Worth, Kevin wrote:
Thanks for the explanation, Dave.
I tried adding some printf's to memory.c (before the goto try_dev_kmem, then
before and after the call to read_dev_kmem). It does in fact look like it's
taking the read_dev_kmem path... a couple examples (a ton of these are printed,
so if there is any specific address to look for let me know, but I presume this
is just confirming what you suspected.
...
Yep. Also confirmed using the printf's in previous email.
crash> help -p
program_name: crash
program_path: ./crash
program_version: 4.0-7.2
gdb_version: 6.1
...
nfd: -1
mfd: 4
kfd: 11
OK, we're getting nowhere fast because of the limitations of
the /dev/mem driver.
What I've been trying to accomplish is simply this:
on the live system:
- find a module address whose "vtop" shows that its physical
address is greater than 4GB.
- rd -p <the-physical-address-greater-than-4GB> 100
- verify that it contains "correct" data, i.e. as seen when
you do a "p <module-virtual-address>" (it will...)
<crash the system>
on the dumpfile:
- rd -p <the-physical-address-greater-than-4GB> 100 (same as above)
- see whether it does -- or does *not* -- contain the "correct" data
that was seen on the live system
If the same physical address does *not* contain the same data
in the dumpfile as was there in the live system, then we can
point at the kexec/kdump operation. We have seemingly done
so, but without being able to do it *exactly* as the steps
above because:
- on the live system, we're relying on /dev/kmem to do the
virtual-to-physical address translation of vmalloc addresses,
so the resultant physical address is "hidden" from us.

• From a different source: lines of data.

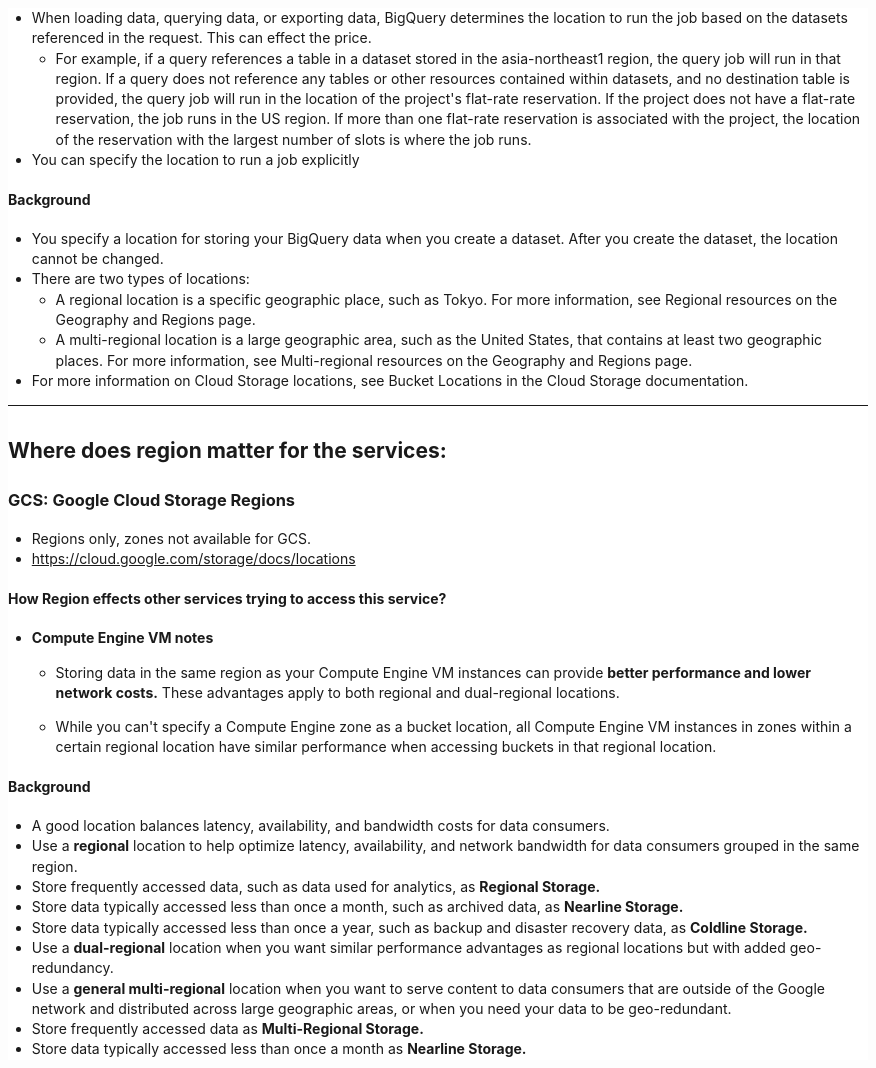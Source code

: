 * When loading data, querying data, or exporting data, BigQuery determines the
location to run the job based on the datasets referenced in the request. This
can effect the price.
  - For example, if a query references a table in a dataset stored in the
    asia-northeast1 region, the query job will run in that region. If a query
    does not reference any tables or other resources contained within datasets,
    and no destination table is provided, the query job will run in the
    location of the project's flat-rate reservation. If the project does not
    have a flat-rate reservation, the job runs in the US region. If more than
    one flat-rate reservation is associated with the project, the location of
    the reservation with the largest number of slots is where the job runs.
* You can specify the location to run a job explicitly

#### Background

* You specify a location for storing your BigQuery data when you create a
  dataset. After you create the dataset, the location cannot be changed.
* There are two types of locations:
  - A regional location is a specific geographic place, such as Tokyo. For more
    information, see Regional resources on the Geography and Regions page.
  - A multi-regional location is a large geographic area, such as the United
    States, that contains at least two geographic places. For more information,
    see Multi-regional resources on the Geography and Regions page.
* For more information on Cloud Storage locations, see Bucket Locations in the
  Cloud Storage documentation.

-------------------------------------------------------------------------------
##  Where does region matter for the services:

### GCS: Google Cloud Storage Regions

* Regions only, zones not available for GCS.
* https://cloud.google.com/storage/docs/locations

#### How Region effects other services trying to access this service?

* **Compute Engine VM notes**
  - Storing data in the same region as your Compute Engine VM instances can
    provide **better performance and lower network costs.** These advantages
    apply to both regional and dual-regional locations.

  - While you can't specify a Compute Engine zone as a bucket location, all
    Compute Engine VM instances in zones within a certain regional location
    have similar performance when accessing buckets in that regional location.

#### Background
* A good location balances latency, availability, and bandwidth costs for data
  consumers.
* Use a **regional** location to help optimize latency, availability, and
  network bandwidth for data consumers grouped in the same region.
* Store frequently accessed data, such as data used for analytics, as **Regional
  Storage.**
* Store data typically accessed less than once a month, such as archived data,
  as **Nearline Storage.**
* Store data typically accessed less than once a year, such as backup and
  disaster recovery data, as **Coldline Storage.**
* Use a **dual-regional** location when you want similar performance advantages
  as regional locations but with added geo-redundancy.
* Use a **general multi-regional** location when you want to serve content to
  data consumers that are outside of the Google network and distributed across
  large geographic areas, or when you need your data to be geo-redundant.
* Store frequently accessed data as **Multi-Regional Storage.**
* Store data typically accessed less than once a month as **Nearline Storage.**
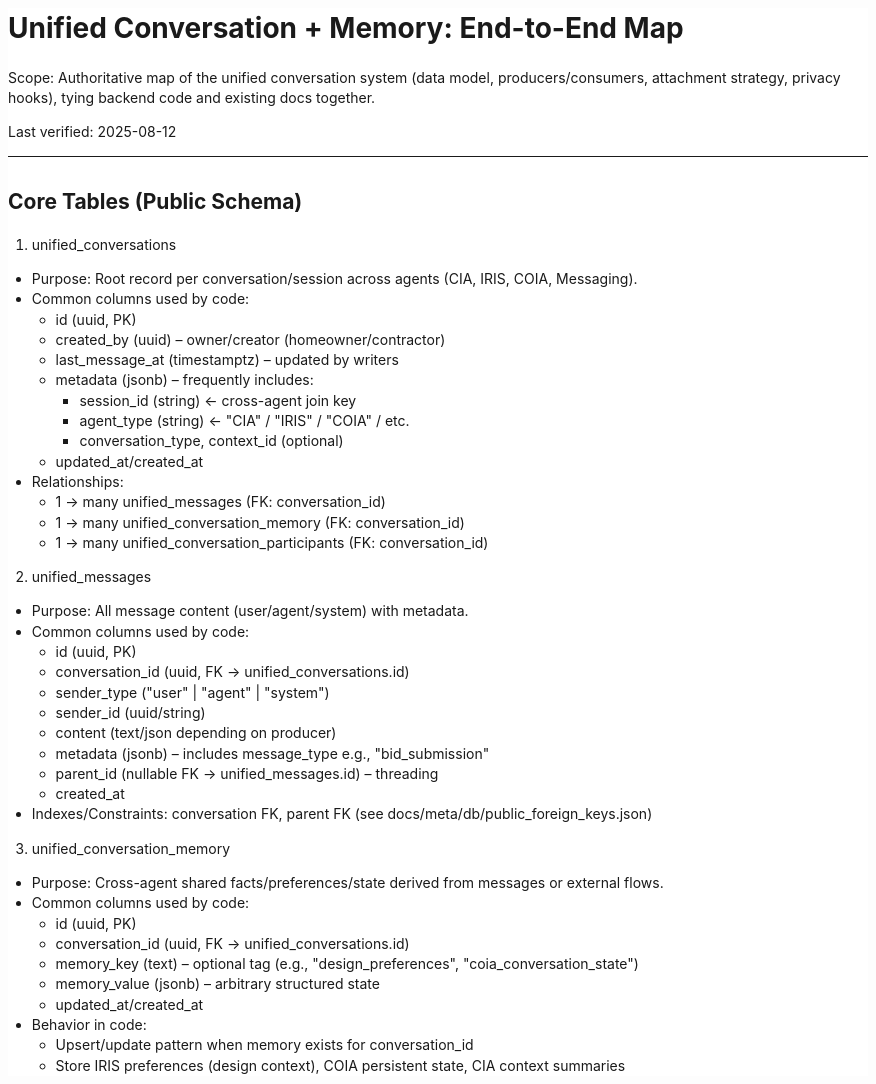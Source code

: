 # Unified Conversation + Memory: End-to-End Map

Scope: Authoritative map of the unified conversation system (data model, producers/consumers, attachment strategy, privacy hooks), tying backend code and existing docs together.

Last verified: 2025-08-12

---

## Core Tables (Public Schema)

1) unified_conversations
- Purpose: Root record per conversation/session across agents (CIA, IRIS, COIA, Messaging).
- Common columns used by code:
  - id (uuid, PK)
  - created_by (uuid) – owner/creator (homeowner/contractor)
  - last_message_at (timestamptz) – updated by writers
  - metadata (jsonb) – frequently includes:
    - session_id (string) ← cross-agent join key
    - agent_type (string) ← "CIA" / "IRIS" / "COIA" / etc.
    - conversation_type, context_id (optional)
  - updated_at/created_at
- Relationships:
  - 1 → many unified_messages (FK: conversation_id)
  - 1 → many unified_conversation_memory (FK: conversation_id)
  - 1 → many unified_conversation_participants (FK: conversation_id)

2) unified_messages
- Purpose: All message content (user/agent/system) with metadata.
- Common columns used by code:
  - id (uuid, PK)
  - conversation_id (uuid, FK → unified_conversations.id)
  - sender_type ("user" | "agent" | "system")
  - sender_id (uuid/string)
  - content (text/json depending on producer)
  - metadata (jsonb) – includes message_type e.g., "bid_submission"
  - parent_id (nullable FK → unified_messages.id) – threading
  - created_at
- Indexes/Constraints: conversation FK, parent FK (see docs/meta/db/public_foreign_keys.json)

3) unified_conversation_memory
- Purpose: Cross-agent shared facts/preferences/state derived from messages or external flows.
- Common columns used by code:
  - id (uuid, PK)
  - conversation_id (uuid, FK → unified_conversations.id)
  - memory_key (text) – optional tag (e.g., "design_preferences", "coia_conversation_state")
  - memory_value (jsonb) – arbitrary structured state
  - updated_at/created_at
- Behavior in code:
  - Upsert/update pattern when memory exists for conversation_id
  - Store IRIS preferences (design context), COIA persistent state, CIA context summaries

If your system used the Red Hat /dev/crash driver, then the
steps above would be trivial, because the crash utility does
does the virtual-to-physical address translation of the
vmalloc addresses itself, and then reads memory using the
resultant physical address.
I will attach the crash.c and crash.h files from /dev/crash patch
we use for RHEL5's 2.6.18-based kernel. What you would need to do
is something like this (having never done it before):
(1) Copy the attached crash.c file to your kernel's "drivers/char"
directory.
(2) Copy the attached crash.h file to your kernel's "include/asm-x86_64"
directory.
(3) Add this to the "drivers/char/Makefile":
+obj-m += crash.o
(4) since 2.6.20 doesn't have a page_is_ram() function for x86_64,
you'll have to add this to your arch/x86_64/mm/init.c file,
and export it so the /dev/crash driver can pick it up:
int page_is_ram (unsigned long pagenr)
{
int i;
for (i = 0; i < e820.nr_map; i++) {
unsigned long addr, end;
if (e820.map[i].type != E820_RAM) /* not usable memory */
continue;
/*
* !!!FIXME!!! Some BIOSen report areas as RAM that
* are not. Notably the 640->1Mb area. We need a sanity
* check here.
*/
addr = (e820.map[i].addr+PAGE_SIZE-1) >> PAGE_SHIFT;
end = (e820.map[i].addr+e820.map[i].size) >> PAGE_SHIFT;
if ((pagenr >= addr) && (pagenr < end))
return 1;
}
return 0;
}
EXPORT_SYMBOL_GPL(page_is_ram);
(5) Build the kernel and see what happens...
Other than trying that, I don't have any other suggestions.